Reception and external attestation

Mahāniddesa: Mnd 1 covers all six verses. See Vocabulary and commentary.

Paramatthajotikā II: supplies a narrative frame (Bodhi 2017 pp. 1013–1014) — a Sāvatthī brahmin whose barley field is flooded; the Buddha teaches him the Kāmasutta, and he and his wife attain stream-entry. The frame is a 5th-century-CE construction, post-dating Buddhaghosa, and is structurally different from the Yizujing's (roughly 200 years older) King Mahāvijaya frame. The Pāli commentarial frame and the Chinese Indic-source frame appear to be independent later constructions on the same frameless verse-core.

Aśoka Bhabru edict: not identified with any of the seven dhamma-paliyāyāni.

Peṭakopadesa: no verse of Snp 4.1 is cited in Pe chapter 1's AV-extraction (Chapter 8); the Pe's AV-citation density concentrates on 4.2, 4.6, 4.7.

Reading

Snp 4.1 opens the AV on kāma in the terms that organise the collection's attention: concrete, image-driven, image-bodied. No character, no occasion, no doctrinal apparatus. The bilaterally symmetric 6-verse structure (symptom / prescription / worked symptom / restated prescription) is tight, and the three images it introduces — arrow, snake-head, boat-and-flood — recur across the AV in later metrical registers. Nothing about the verse requires a larger frame to make sense.

The Yizujing preserves such a frame anyway. Its 23-verse King Jietan composite surrounds the 6-verse core with an AN-derived grief-verse preamble, a king's opening verse, an eight-verse explanatory expansion by Yuduo, and a king–Yuduo dialogue — a full narrative-commentarial envelope that the Pāli has shed. Whether this envelope descends from a pre-bifurcation tradition or is a parallel later expansion in the Indic-to-Chinese transmission is a question this entry does not resolve. What is certain is that the Pāli-specific minimalism of Snp 4.1's received form — pure didactic verse, no frame — is a preservation-choice, not a compositional default.

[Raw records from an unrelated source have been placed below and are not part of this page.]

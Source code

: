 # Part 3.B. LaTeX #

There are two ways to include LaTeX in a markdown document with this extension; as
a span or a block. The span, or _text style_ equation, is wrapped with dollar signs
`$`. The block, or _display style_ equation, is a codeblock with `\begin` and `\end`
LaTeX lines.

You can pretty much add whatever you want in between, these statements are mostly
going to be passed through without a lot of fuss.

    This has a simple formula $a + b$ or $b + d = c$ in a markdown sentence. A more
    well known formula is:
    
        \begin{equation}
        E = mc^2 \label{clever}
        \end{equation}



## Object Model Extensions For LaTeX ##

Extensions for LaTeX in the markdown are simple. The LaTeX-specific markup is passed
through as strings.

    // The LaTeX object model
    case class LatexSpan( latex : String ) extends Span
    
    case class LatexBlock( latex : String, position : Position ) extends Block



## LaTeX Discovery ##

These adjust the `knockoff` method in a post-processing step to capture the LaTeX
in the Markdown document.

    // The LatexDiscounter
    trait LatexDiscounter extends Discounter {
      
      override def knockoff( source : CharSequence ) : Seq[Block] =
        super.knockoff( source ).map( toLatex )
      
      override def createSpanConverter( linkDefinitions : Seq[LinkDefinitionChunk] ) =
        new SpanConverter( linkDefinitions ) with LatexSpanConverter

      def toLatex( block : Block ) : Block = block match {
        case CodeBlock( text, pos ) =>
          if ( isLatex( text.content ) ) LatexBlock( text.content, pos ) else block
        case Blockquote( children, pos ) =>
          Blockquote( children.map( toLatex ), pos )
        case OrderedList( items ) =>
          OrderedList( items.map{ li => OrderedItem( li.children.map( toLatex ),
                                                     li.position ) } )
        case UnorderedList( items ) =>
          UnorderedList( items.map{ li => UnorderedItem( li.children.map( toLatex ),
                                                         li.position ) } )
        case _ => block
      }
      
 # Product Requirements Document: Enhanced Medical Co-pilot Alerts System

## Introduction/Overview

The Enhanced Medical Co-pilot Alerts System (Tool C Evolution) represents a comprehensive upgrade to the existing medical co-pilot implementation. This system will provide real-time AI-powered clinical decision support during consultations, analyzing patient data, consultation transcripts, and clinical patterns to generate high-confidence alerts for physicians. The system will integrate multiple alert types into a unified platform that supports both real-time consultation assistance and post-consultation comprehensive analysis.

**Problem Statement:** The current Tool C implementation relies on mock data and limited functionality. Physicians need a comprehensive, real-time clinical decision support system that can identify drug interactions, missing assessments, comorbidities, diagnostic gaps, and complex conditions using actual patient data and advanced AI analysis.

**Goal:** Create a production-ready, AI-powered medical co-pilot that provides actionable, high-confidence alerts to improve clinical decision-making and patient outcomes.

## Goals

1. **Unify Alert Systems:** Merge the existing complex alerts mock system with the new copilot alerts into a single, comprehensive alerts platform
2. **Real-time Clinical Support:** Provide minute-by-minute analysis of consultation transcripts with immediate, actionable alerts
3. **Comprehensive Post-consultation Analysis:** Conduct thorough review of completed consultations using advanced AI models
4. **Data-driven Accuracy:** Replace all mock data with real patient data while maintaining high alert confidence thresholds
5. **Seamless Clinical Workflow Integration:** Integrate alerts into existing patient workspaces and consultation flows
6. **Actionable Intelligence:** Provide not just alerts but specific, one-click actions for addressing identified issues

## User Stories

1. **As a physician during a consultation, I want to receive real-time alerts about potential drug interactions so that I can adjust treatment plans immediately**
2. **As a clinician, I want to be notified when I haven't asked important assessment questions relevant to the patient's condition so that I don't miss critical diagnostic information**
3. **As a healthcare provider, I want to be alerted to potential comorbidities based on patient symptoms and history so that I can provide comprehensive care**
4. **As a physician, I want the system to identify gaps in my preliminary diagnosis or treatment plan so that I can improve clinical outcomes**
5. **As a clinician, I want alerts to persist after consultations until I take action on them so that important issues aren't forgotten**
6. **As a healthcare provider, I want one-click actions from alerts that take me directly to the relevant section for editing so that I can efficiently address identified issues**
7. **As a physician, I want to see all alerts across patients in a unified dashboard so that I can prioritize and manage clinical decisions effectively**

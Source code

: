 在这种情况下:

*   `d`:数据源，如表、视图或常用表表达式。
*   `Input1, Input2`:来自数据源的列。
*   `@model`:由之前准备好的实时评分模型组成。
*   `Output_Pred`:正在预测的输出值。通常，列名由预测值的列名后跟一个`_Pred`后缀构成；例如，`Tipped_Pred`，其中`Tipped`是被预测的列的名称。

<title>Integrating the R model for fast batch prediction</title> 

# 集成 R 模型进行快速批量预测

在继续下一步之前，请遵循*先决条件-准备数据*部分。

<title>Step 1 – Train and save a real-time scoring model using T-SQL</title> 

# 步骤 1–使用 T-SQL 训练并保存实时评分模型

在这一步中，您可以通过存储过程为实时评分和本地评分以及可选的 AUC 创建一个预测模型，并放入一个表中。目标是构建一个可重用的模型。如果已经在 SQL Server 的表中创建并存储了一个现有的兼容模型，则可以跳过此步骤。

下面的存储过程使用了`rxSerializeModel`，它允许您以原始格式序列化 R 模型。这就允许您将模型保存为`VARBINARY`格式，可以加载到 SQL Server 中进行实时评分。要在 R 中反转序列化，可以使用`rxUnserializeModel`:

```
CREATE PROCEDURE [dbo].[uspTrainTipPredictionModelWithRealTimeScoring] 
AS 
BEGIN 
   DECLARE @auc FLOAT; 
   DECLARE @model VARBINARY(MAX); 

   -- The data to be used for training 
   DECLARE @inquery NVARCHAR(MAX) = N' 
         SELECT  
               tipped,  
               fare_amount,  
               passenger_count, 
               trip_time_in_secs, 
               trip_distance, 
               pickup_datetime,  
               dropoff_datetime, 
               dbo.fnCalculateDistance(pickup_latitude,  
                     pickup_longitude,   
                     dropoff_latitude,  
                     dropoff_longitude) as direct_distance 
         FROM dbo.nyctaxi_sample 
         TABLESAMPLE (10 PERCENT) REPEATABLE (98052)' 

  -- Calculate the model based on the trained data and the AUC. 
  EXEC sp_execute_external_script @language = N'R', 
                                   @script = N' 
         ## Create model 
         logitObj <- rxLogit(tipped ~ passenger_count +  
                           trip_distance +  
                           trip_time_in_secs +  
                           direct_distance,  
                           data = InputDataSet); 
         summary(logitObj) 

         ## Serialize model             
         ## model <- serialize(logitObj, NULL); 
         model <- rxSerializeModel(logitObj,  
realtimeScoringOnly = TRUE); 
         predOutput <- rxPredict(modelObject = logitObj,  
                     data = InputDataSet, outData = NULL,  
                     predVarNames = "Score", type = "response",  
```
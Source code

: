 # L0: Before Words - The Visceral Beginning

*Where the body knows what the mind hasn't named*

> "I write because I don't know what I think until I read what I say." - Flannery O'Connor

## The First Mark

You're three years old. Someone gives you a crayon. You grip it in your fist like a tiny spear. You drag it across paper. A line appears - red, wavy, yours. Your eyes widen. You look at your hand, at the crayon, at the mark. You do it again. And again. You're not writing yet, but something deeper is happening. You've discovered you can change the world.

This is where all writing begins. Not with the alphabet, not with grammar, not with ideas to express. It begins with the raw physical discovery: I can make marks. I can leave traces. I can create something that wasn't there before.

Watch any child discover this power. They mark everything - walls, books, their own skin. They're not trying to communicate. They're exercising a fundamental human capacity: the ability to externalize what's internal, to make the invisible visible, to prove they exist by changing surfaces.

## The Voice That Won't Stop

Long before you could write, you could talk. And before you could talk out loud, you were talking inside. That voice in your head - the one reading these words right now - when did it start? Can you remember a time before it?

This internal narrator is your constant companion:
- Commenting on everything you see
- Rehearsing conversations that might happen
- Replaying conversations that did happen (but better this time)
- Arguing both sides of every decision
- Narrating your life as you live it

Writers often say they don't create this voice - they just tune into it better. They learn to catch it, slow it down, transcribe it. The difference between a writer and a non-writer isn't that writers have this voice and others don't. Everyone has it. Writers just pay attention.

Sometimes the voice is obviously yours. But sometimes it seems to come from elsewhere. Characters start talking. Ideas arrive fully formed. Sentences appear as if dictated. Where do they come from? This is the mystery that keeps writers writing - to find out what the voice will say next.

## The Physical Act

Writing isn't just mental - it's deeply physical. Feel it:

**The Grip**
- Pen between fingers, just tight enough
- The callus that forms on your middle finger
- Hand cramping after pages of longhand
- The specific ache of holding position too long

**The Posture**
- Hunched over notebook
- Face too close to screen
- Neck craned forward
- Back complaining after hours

The Yizujing's own internal arithmetic is more striking. The king rewards Yuduo at "a thousand coins per verse" for eight verses, and the narrator names this counting explicitly. Read this way, "Aṭṭhakavagga" may name the commentarial form itself: a seed-verse explicated by an eight-verse commentary. The four titled aṭṭhaka-suttas of the Pāli collection (4.2–4.5) would then be the surviving cases where both verse-core and explicating eight survived together; Snp 4.1's Chinese witness preserves such a pairing where the Pāli has kept only the core. The hypothesis is not settled by the Chinese evidence alone — it is one reading of a composite text whose compositional history is uncertain — but it is a better grounded candidate etymology than any available from the Pāli alone. Chapter 4 treats the question.

Two further recensional signals complicate Sn 771 specifically. The Chinese v. 6 presents as prose in five of seven editions surveyed by Lee; the Yogācārabhūmi preserves a different closing verse with no Pāli parallel. Independent witnesses pointing to the same instability at the closing verse is evidence that Sn 771 settled into its received Pāli form later than Sn 766–770. The Pāli's closure is a local stabilisation, not a universal one. Whether this matters for the sutta's meaning is a separate question; as a transmission-historical datum, it is the one piece of the AV's opening that is genuinely unstable.

Drawn from the working reference notes for the Aṭṭhakavagga, distilled into the form used in the reference book's Part II per-sutta entries.